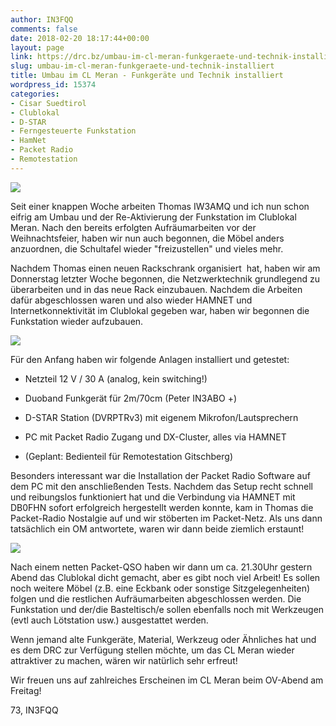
 ```yaml
---
author: IN3FQQ
comments: false
date: 2018-02-20 18:17:44+00:00
layout: page
link: https://drc.bz/umbau-im-cl-meran-funkgeraete-und-technik-installiert/
slug: umbau-im-cl-meran-funkgeraete-und-technik-installiert
title: Umbau im CL Meran - Funkgeräte und Technik installiert
wordpress_id: 15374
categories:
- Cisar Suedtirol
- Clublokal
- D-STAR
- Ferngesteuerte Funkstation
- HamNet
- Packet Radio
- Remotestation
---
```


[![](https://drc.bz/wp-content/uploads/2018/02/20180219_193733-300x169.jpg)](https://drc.bz/wp-content/uploads/2018/02/20180219_193733.jpg)

Seit einer knappen Woche arbeiten Thomas IW3AMQ und ich nun schon eifrig am Umbau und der Re-Aktivierung der Funkstation im Clublokal Meran. Nach den bereits erfolgten Aufräumarbeiten vor der Weihnachtsfeier, haben wir nun auch begonnen, die Möbel anders anzuordnen, die Schultafel wieder "freizustellen" und vieles mehr.

Nachdem Thomas einen neuen Rackschrank organisiert  hat, haben wir am Donnerstag letzter Woche begonnen, die Netzwerktechnik grundlegend zu überarbeiten und in das neue Rack einzubauen. Nachdem die Arbeiten dafür abgeschlossen waren und also wieder HAMNET und Internetkonnektivität im Clublokal gegeben war, haben wir begonnen die Funkstation wieder aufzubauen.

[![](https://drc.bz/wp-content/uploads/2018/02/IMG_20180219_185616_947-300x225.jpg)](https://drc.bz/wp-content/uploads/2018/02/IMG_20180219_185616_947.jpg)

Für den Anfang haben wir folgende Anlagen installiert und getestet:



 	
  * Netzteil 12 V / 30 A (analog, kein switching!)

 	
  * Duoband Funkgerät für 2m/70cm (Peter IN3ABO +)

 	
  * D-STAR Station (DVRPTRv3) mit eigenem Mikrofon/Lautsprechern

 	
  * PC mit Packet Radio Zugang und DX-Cluster, alles via HAMNET

 	
  * (Geplant: Bedienteil für Remotestation Gitschberg)


Besonders interessant war die Installation der Packet Radio Software auf dem PC mit den anschließenden Tests. Nachdem das Setup recht schnell und reibungslos funktioniert hat und die Verbindung via HAMNET mit DB0FHN sofort erfolgreich hergestellt werden konnte, kam in Thomas die Packet-Radio Nostalgie auf und wir stöberten im Packet-Netz. Als uns dann tatsächlich ein OM antwortete, waren wir dann beide ziemlich erstaunt!

[![](https://drc.bz/wp-content/uploads/2018/02/20180219_193749-300x169.jpg)](https://drc.bz/wp-content/uploads/2018/02/20180219_193749.jpg)

Nach einem netten Packet-QSO haben wir dann um ca. 21.30Uhr gestern Abend das Clublokal dicht gemacht, aber es gibt noch viel Arbeit! Es sollen noch weitere Möbel (z.B. eine Eckbank oder sonstige Sitzgelegenheiten) folgen und die restlichen Aufräumarbeiten abgeschlossen werden. Die Funkstation und der/die Basteltisch/e sollen ebenfalls noch mit Werkzeugen (evtl auch Lötstation usw.) ausgestattet werden.

Wenn jemand alte Funkgeräte, Material, Werkzeug oder Ähnliches hat und es dem DRC zur Verfügung stellen möchte, um das CL Meran wieder attraktiver zu machen, wären wir natürlich sehr erfreut!

Wir freuen uns auf zahlreiches Erscheinen im CL Meran beim OV-Abend am Freitag!

73, IN3FQQ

______________________________

- [EXERCISE GOAL]: Each line carrying the string "installiert" should be copied out from the entries.

- [ANSWER TO THIS EXERCISE]:
link: https://drc.bz/umbau-im-cl-meran-funkgeraete-und-technik-installiert/
slug: umbau-im-cl-meran-funkgeraete-und-technik-installiert
title: Umbau im CL Meran - Funkgeräte und Technik installiert
Für den Anfang haben wir folgende Anlagen installiert und getestet:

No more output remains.